Trump é perigoso. A sua campanha deu poder a todo o tipo de intolerantes. Ressoou globalmente, onde a extrema-direita, de França à Finlândia, emergiu como a principal beneficiária eleitoral da crise financeira

Este ponto pode ser exagerado. Ele não ganhou o voto popular. A taxa de participação nas eleições foi a mais baixa dos últimos 20 anos. Trump ganhou com uma percentagem menor dos votos elegíveis do que John Kerry, John McCain, Mitt Romney e Gerald Ford quando concorreram à presidência – e todos perderam. Ele obteve a mesma percentagem de votos dos brancos que McCain em 2008. Isso não foi carimbado pelos membros da extrema-direita; eles entraram por uma porta entreaberta pela ambivalência de muitos e a arrogância de outros.

Mas há algo que não pode ser negado. “Eleições têm consequências”, alertou Barack Obama aos republicanos logo após tomar posse em 2008. Isso ainda é verdade. E porque Trump ganhou, ele agora tem poder – o tipo de poder que poder destruir vidas e o planeta. As mãos que um dia “pegaram em vaginas” agora têm acesso aos códigos. A sua personalidade é ofensiva; é o seu poder que é verdadeiramente assustador.

Vulnerabilidades

Felizmente, enquanto a direita tem poder, não está em ascensão. A vitória de Trump ilustra a fraqueza dos líderes do Partido Republicano, não sua força. Eles queriam outra pessoa, e agora não podem controlá-lo. Trump ridiculariza-os abertamente. Mesmo vangloriando-se, permanece vulnerável e a sua agenda não é intocável.

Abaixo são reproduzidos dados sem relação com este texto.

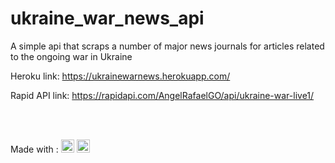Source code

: # ukraine_war_news_api

A simple api that scraps a number of major news journals for articles related to the ongoing war in Ukraine

Heroku link:
https://ukrainewarnews.herokuapp.com/

Rapid API link:
https://rapidapi.com/AngelRafaelGO/api/ukraine-war-live1/


<br/><br/>

Made with :
<a href="https://developer.mozilla.org/en-US/docs/Web/JavaScript" title="JavaScript"><img src="https://github.com/tomchen/stack-icons/blob/master/logos/javascript.svg" alt="JavaScript" width="21px" height="21px"></a>
<a href="https://nodejs.org/" title="Node.js"><img src="https://github.com/tomchen/stack-icons/blob/master/logos/nodejs-icon.svg" alt="Node.js" width="21px" height="21px"></a>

Mas não há nada inevitável em relação à sua queda. Se a esquerda o vai desafiar efetivamente nos anos que se seguem, deve aprender as lições da sua derrota. A máquina do Partido Democrata não precisa de ser afinada, precisa de ser reformulada. Por muito tempo foi excessivamente arrogante, complacente e desdenhosa (e às vezes os três) para argumentar que “ao menos não somos eles”.

A razão pela qual Trump conseguiu o poder não é porque teve ideias melhores, argumentos melhores, melhor organização, ou porque gastou mais dinheiro. Foi porque aqueles que se lhe opuseram não ofereceram esperança, mas sim o status quo, num  país onde a desigualdade entre os ricos e os pobres, os brancos e os negros, é cada vez maior. Ele ganhou porque os seus adversários acreditaram nas suas próprias relações públicas. A arrogância levou-os ao Arizona enquanto a humildade deixá-los-ia na Pensilvânia. Ele ganhou porque, emergindo num período de crise económica, o multimilionário cujo bordão é “você está demitido” acabou por surgir menos com um representante do establishment do que a liberal que afirmava representar os pobres. Se ele é incompetente, o que somos nós?